1. ## Integrals Involving Inverse Trig Functions

Now for integrals involving inverse trig functions.

A couple problems:

$\int \frac {1}{1 + 4x^2}dx$

For this one, I know that $\frac {d}{dx} \arctan {x} = \frac {1}{1-x^2}$ but I don't know what to do with the 4 in there.

$\int \frac {1}{x^2 - 6x + 13}dx$
This one I have no clue.

Thanks

2. Originally Posted by Chicken Enchilada
Now for integrals involving inverse trig functions.

A couple problems:

$\int \frac {1}{1 + 4x^2}dx$

For this one, I know that $\frac {d}{dx} \arctan {x} = \frac {1}{1-x^2}$ but I don't know what to do with the 4 in there.

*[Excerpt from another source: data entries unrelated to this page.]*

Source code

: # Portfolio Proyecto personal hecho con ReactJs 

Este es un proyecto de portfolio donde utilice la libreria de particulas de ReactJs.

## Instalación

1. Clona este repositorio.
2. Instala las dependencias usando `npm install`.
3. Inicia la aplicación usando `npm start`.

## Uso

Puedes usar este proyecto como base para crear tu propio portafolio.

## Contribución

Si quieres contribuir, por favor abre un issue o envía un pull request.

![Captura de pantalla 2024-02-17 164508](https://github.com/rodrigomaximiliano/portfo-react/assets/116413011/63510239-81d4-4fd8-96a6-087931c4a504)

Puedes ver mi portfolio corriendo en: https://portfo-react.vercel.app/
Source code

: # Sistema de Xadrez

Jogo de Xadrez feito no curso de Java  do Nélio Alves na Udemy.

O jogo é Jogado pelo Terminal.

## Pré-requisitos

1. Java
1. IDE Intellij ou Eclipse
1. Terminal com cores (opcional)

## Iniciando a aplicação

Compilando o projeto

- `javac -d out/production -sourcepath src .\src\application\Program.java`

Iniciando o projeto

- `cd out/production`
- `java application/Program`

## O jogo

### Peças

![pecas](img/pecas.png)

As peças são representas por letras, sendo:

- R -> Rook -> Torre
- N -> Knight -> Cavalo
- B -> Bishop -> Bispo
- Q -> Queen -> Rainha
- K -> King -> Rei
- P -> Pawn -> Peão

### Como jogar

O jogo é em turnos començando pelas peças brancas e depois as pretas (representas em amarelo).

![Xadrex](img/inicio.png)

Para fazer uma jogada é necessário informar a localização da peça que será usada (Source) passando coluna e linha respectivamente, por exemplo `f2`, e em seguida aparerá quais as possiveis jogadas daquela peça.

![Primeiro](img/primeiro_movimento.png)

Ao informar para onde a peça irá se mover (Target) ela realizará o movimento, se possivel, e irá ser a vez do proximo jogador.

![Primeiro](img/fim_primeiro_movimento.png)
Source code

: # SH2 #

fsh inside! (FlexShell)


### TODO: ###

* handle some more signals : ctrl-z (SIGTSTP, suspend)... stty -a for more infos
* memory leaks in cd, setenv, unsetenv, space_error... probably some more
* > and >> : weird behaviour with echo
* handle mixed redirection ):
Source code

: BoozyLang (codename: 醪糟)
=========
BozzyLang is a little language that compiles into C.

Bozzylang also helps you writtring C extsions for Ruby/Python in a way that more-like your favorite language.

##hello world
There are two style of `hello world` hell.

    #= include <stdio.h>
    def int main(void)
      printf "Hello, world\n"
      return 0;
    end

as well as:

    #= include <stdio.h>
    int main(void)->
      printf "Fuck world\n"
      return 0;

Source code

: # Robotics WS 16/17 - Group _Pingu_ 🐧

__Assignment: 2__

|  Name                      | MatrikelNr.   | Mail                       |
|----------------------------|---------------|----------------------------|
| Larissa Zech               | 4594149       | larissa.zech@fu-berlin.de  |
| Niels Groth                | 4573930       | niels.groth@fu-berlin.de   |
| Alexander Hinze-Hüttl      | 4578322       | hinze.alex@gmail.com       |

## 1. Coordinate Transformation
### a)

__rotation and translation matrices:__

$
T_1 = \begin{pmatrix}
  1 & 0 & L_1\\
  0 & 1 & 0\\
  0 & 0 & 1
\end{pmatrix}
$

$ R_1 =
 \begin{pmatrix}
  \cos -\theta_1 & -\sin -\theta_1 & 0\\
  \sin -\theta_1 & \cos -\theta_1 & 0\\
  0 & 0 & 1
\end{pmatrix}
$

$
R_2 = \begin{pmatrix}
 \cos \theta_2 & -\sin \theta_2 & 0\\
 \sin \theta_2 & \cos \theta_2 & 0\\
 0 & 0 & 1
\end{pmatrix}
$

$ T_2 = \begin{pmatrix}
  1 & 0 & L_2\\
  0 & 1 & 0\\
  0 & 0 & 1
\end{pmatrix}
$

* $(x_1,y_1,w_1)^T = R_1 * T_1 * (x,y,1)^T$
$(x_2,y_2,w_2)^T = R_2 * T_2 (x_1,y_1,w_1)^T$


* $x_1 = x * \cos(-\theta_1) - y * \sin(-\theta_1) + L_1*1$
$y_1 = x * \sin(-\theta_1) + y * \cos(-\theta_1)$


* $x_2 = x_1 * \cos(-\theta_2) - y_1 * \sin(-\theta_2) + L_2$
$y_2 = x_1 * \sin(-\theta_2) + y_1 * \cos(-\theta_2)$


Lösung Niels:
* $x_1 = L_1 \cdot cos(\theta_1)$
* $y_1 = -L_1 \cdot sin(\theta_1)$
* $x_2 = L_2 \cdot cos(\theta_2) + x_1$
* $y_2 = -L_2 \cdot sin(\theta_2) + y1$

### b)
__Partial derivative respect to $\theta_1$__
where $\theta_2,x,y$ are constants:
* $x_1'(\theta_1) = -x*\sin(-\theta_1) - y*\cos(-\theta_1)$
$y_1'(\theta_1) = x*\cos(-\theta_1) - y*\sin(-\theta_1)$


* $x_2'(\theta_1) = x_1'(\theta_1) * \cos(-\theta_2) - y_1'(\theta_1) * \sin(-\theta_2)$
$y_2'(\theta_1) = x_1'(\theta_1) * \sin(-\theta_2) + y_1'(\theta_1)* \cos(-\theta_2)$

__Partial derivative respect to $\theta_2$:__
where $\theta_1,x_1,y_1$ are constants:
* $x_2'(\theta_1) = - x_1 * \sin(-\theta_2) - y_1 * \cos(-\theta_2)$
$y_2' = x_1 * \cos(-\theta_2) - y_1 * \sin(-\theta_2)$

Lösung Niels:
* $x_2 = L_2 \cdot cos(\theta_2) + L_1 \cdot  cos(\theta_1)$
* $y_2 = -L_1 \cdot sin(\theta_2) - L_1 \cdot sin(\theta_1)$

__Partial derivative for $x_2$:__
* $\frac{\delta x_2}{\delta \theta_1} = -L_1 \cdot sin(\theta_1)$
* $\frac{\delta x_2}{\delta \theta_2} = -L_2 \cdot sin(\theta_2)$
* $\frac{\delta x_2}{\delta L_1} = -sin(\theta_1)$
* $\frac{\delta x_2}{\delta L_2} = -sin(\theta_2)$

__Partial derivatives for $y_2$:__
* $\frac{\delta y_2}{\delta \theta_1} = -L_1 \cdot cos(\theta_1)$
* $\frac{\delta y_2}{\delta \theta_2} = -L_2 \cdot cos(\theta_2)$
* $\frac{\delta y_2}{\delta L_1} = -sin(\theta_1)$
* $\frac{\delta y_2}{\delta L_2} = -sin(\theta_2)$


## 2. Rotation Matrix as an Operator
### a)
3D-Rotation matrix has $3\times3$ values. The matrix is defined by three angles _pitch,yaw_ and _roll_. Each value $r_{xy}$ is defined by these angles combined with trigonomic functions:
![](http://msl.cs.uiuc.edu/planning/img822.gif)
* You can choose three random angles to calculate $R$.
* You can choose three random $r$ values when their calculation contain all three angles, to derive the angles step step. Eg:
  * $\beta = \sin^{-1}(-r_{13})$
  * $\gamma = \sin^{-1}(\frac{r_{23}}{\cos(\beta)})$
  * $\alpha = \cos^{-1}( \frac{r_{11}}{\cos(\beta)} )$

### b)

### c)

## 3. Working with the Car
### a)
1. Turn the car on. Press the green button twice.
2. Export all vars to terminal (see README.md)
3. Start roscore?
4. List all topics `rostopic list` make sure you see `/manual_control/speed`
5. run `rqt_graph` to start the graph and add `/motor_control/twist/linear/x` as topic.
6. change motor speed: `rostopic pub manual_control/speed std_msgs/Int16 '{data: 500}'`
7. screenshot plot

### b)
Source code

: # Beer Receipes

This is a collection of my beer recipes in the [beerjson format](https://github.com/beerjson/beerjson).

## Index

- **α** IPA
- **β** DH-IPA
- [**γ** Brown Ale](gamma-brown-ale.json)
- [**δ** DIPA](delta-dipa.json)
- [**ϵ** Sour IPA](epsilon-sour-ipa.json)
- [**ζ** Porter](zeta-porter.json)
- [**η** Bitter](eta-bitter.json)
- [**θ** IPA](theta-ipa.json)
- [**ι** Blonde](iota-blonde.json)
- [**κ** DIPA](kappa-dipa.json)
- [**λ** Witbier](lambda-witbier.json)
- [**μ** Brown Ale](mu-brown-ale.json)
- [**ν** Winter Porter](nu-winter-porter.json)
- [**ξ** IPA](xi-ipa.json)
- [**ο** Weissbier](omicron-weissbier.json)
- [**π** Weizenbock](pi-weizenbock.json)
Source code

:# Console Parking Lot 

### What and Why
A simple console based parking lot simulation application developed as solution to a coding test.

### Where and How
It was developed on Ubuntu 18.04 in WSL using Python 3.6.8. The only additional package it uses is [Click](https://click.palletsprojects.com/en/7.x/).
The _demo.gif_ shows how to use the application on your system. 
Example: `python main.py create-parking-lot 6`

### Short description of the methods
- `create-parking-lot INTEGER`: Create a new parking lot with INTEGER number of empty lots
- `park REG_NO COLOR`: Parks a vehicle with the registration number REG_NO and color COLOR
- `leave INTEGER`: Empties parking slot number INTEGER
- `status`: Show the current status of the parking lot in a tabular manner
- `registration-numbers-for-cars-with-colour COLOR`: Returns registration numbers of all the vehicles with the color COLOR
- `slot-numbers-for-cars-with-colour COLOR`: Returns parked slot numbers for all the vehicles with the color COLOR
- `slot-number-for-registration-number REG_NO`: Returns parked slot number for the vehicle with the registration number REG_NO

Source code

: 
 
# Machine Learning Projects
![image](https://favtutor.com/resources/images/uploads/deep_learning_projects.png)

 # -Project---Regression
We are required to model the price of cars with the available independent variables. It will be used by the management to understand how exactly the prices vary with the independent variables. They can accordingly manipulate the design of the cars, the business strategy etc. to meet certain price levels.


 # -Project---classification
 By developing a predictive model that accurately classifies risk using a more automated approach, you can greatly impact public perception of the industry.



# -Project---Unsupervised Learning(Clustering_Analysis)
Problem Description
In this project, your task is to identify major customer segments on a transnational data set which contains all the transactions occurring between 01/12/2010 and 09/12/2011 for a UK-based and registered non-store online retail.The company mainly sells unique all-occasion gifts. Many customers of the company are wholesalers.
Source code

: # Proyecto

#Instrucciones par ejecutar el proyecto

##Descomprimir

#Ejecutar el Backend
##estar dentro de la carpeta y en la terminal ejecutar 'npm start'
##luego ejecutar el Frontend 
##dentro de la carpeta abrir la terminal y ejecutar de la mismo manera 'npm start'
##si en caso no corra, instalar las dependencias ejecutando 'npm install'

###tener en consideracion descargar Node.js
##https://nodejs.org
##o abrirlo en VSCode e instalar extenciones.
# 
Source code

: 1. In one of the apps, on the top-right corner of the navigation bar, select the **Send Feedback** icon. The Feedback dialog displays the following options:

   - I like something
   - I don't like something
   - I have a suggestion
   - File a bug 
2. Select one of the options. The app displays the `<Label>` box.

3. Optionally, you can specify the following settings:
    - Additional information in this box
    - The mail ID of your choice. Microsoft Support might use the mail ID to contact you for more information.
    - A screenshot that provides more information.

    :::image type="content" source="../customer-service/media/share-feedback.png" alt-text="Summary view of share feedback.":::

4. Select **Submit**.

$\int \frac {1}{x^2 - 6x + 13}dx$
This one I have no clue.

Thanks
For the first one, note that $\int\frac{\,dx}{4x^2+1}=\int\frac{\,dx}{\left(2x\r ight)^2+1}$. Then let $u=2x$.

For the second one, note that $\int\frac{\,dx}{x^2-6x+13}=\int\frac{\,dx}{(x^2-6x+9)+4}=\int\frac{\,dx}{(x-3)^2+4}=\tfrac{1}{4}\int\frac{\,dx}{\left(\frac{x-3}{2}\right)^2+1}$. Then let $u=\frac{x-3}{2}$.

Can you take it from here?

3. Originally Posted by Chris L T521
For the first one, note that $\int\frac{\,dx}{4x^2+1}=\int\frac{\,dx}{\left(2x\r ight)^2+1}$. Then let $u=2x$.

For the second one, note that $\int\frac{\,dx}{x^2-6x+13}=\int\frac{\,dx}{(x^2-6x+9)+4}=\int\frac{\,dx}{(x-3)^2+4}=\tfrac{1}{4}\int\frac{\,dx}{\left(\frac{x-3}{2}\right)^2+1}$. Then let $u=\frac{x-3}{2}$.

Can you take it from here?
So for the first one the answer is:
$\frac {1}{2} \arctan (2x) + c$

and for the second:
$\frac {1}{2} \arctan (\frac {x-3}{2}) + c$

Sweet! That was actually very simple. You taught me how to solve these problems in a matter of seconds, whereas my prof couldn't do it in 2 hours. It really helps if you can see the problem being solved unambiguously with every little step shown. I think my prof tends to skip a bunch, and everything comes out muddy to me.

I appreciate the help Chris. Math Help Forum rules!